Most flexible: Filmset Entry Ticket, $18. Same access, different operator, often slightly better cancellation terms.
Easiest with kids: Entry with Private Transfer, $19. Door-to-door car from your hotel, no Maltese bus rollercoaster required.

- What Popeye Village actually is (and isn’t)
- Tickets and prices
- What’s included with entry
- The three best ways to get tickets
- 1. Mellieha: Popeye Village Entry Ticket:
- 2. Mellieha: Popeye Village Malta Filmset Entry Ticket:
- 3. Mellieha: Popeye Village with Private Transfer:
- The bay swim is the underrated highlight
- What there is to actually do, building by building
- Character shows and timing
- Best time of day to arrive
- Getting there from where you’re staying
- Visiting with kids
- Some history of the 1980 film and why the set is still here
- Combine it with what else, on the same day
- What it costs to do the village properly
- What to bring
- Common mistakes first-timers make
- Is it actually worth it
- Other Malta tickets you might be planning
What Popeye Village actually is (and isn’t)
It’s the original film set from the 1980 Robert Altman musical Popeye, the one with Robin Williams as the spinach-eating sailor and Shelley Duvall as Olive Oyl. Construction took seven months in 1979. A hundred and sixty-five workers built the village from scratch on the cliffs of Anchor Bay in northern Malta, using imported lumber because Malta has almost no native trees. The film opened in late 1980, didn’t make its money back at the box office, and the production company was about to dismantle the set when somebody had a better idea: leave it standing and charge admission.

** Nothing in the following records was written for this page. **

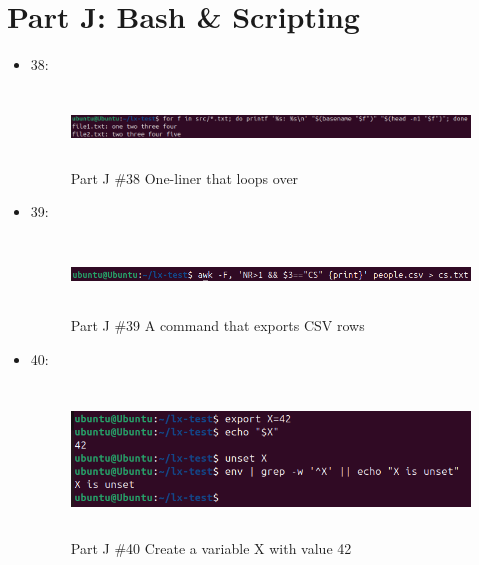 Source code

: \section{Part J: Bash \& Scripting}
\begin{itemize}
    \item 38: 
     \begin{figure}[H]
        \centering
        \includegraphics[width=12cm, height=2cm]{png/LinuxProblemSetPicsPNG/PartI38.png}
        \caption{Part J \#38 One-liner that loops over}
        \label{fig:partJ 38}
    \end{figure}
    \item 39: 
     \begin{figure}[H]
        \centering
        \includegraphics[width=15cm, height=2cm]{png/LinuxProblemSetPicsPNG/PartI39.png}
        \caption{Part J \#39 A command that exports CSV rows}
        \label{fig:partJ 39}
    \end{figure}
    \item 40: 
     \begin{figure}[H]
        \centering
        \includegraphics[width=15cm, height=4cm]{png/LinuxProblemSetPicsPNG/PartI40.png}
        \caption{Part J \#40 Create a variable X with value 42}
        \label{fig:partJ 40}
    \end{figure}
\end{itemize}

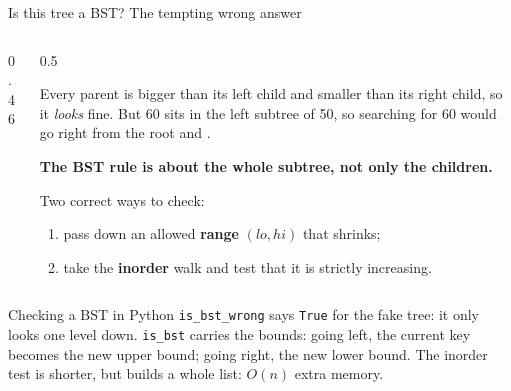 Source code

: \documentclass[aspectratio=169,10pt]{beamer}
\begin{document}
\begin{frame}{Is this tree a BST? The tempting wrong answer}
\begin{columns}[T]
\begin{column}{0.46\textwidth}
\begin{sfig}[0.6]
\end{sfig}
\end{column}
\begin{column}{0.5\textwidth}
{\small
Every parent is bigger than its left child and smaller than its right child, so it \emph{looks} fine. But 60 sits in the left subtree of 50, so searching for 60 would go right from the root and .

\vspace{2mm}
\textbf{The BST rule is about the whole subtree, not only the children.}

\vspace{2mm}
Two correct ways to check:
\begin{enumerate}\setlength\itemsep{2pt}
\item pass down an allowed \textbf{range} $(lo, hi)$ that shrinks;
\item take the \textbf{inorder} walk and test that it is strictly increasing.\end{enumerate}}
\end{column}
\end{columns}
\end{frame}

\begin{frame}[allowframebreaks]{Checking a BST in Python}
\framebreak
{}
\framebreak
{}
\vspace{2mm}
\vspace{2mm}
{\small
\texttt{is\_bst\_wrong} says \texttt{True} for the fake tree: it only looks one level down. \texttt{is\_bst} carries the bounds: going left, the current key becomes the new upper bound; going right, the new lower bound. The inorder test is shorter, but builds a whole list: $O(n)$ extra memory.}
\end{frame}
\end{document}

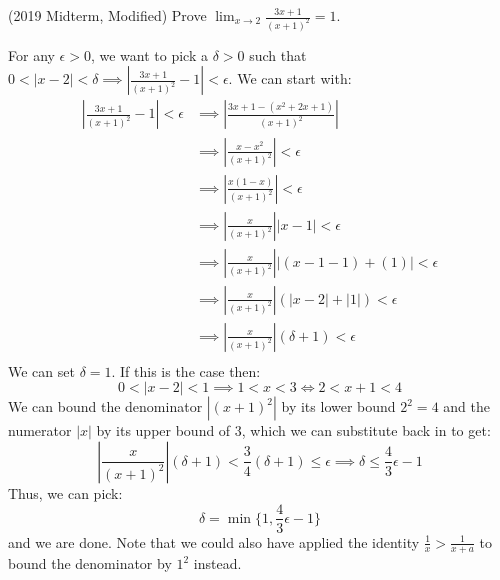 \documentclass{article}
\begin{document}
\begin{example}
(2019 Midterm, Modified) Prove $\displaystyle \lim_{x\to 2} \frac{3x+1}{(x+1)^2}=1$.
\vspace{2mm}

For any $\epsilon > 0$, we want to pick a $\delta > 0$ such that $0<|x-2|<\delta \implies \left|\frac{3x+1}{(x+1)^2}-1\right|<\epsilon$. We can start with:
\begin{align}
    \left|\frac{3x+1}{(x+1)^2}-1\right|<\epsilon &\implies \left|\frac{3x+1-(x^2+2x+1)}{(x+1)^2}\right| \\ 
    &\implies \left|\frac{x-x^2}{(x+1)^2}\right|<\epsilon \\ 
    &\implies \left|\frac{x(1-x)}{(x+1)^2}\right|<\epsilon \\
    &\implies \left|\frac{x}{(x+1)^2}\right||x-1|<\epsilon \\
    &\implies \left|\frac{x}{(x+1)^2}\right||(x-1-1)+(1)|<\epsilon \\
    &\implies \left|\frac{x}{(x+1)^2}\right|(|x-2|+|1|)<\epsilon \\
    &\implies \left|\frac{x}{(x+1)^2}\right|(\delta+1)<\epsilon \\
    \label{eq:}
\end{align}
We can set $\delta=1$. If this is the case then:
\begin{equation}
    0<|x-2|<1 \implies 1<x<3 \iff 2<x+1<4
    \label{eq:}
\end{equation}
We can bound the denominator $|(x+1)^2|$ by its lower bound $2^2=4$ and the numerator $|x|$ by its upper bound of $3$, which we can substitute back in to get:
\begin{equation}
    \left|\frac{x}{(x+1)^2}\right|(\delta+1)<\frac{3}{4}(\delta+1)\le \epsilon \implies \delta \le \frac{4}{3}\epsilon-1
    \label{eq:}
\end{equation}
Thus, we can pick:
\begin{equation}
    \delta = \min\{1,\frac{4}{3}\epsilon-1\}
    \label{eq:}
\end{equation}
and we are done. Note that we could also have applied the identity $\frac{1}{x}>\frac{1}{x+a}$ to bound the denominator by $1^2$ instead.
\end{example}
\end{document}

That was 1981. Forty-five years on, the wooden village is still here, still painted in the original cartoon palette of mustard yellow, salmon pink, sky blue and faded green. It’s been added to over the decades, with a small museum about the making of the film, character actors during peak season, a wine bar at the southern end, and a swimming and snorkelling area in the bay below. The film is still shown on a loop in one of the buildings if you’ve never seen it, which most visitors haven’t.
What it isn’t: a theme park with rides, an aquarium, a zoo, or any of the things travel TikToks sometimes imply. There are no rollercoasters. The most thrilling moving thing on site is a water trampoline. If you book this thinking you’re getting Universal Studios, you’ll be disappointed within the first ten minutes. If you book it thinking you’re getting a 1980 wooden film set with a swim cove, character actors, and a couple of hours of harmless silliness, you’ll have a great time.

Tickets and prices
The official website lists two seasons. Summer high season runs roughly June through September, when adult tickets are €25, kids 3 to 12 are €16, pensioners are €16, and under-3s are free. Winter low season runs November through April, with reduced prices, fewer character shows, and the swim area essentially out of use because the water is cold. May and October sit somewhere in between depending on the year.
Getting your tickets through GetYourGuide or one of the resellers usually lands you a slightly different price (often quoted in dollars, with the resale fee absorbed) and the small but real benefit of a free cancellation window. If your Malta itinerary is fluid, that flexibility matters. The €25 walk-up summer rate is fine if you’re certain of your day, but I always book the resale ticket because Malta weather can flip, and an indoor day at the village (which exists, but is much less fun) is a worse use of an afternoon than a sunny day rescheduled by 24 hours.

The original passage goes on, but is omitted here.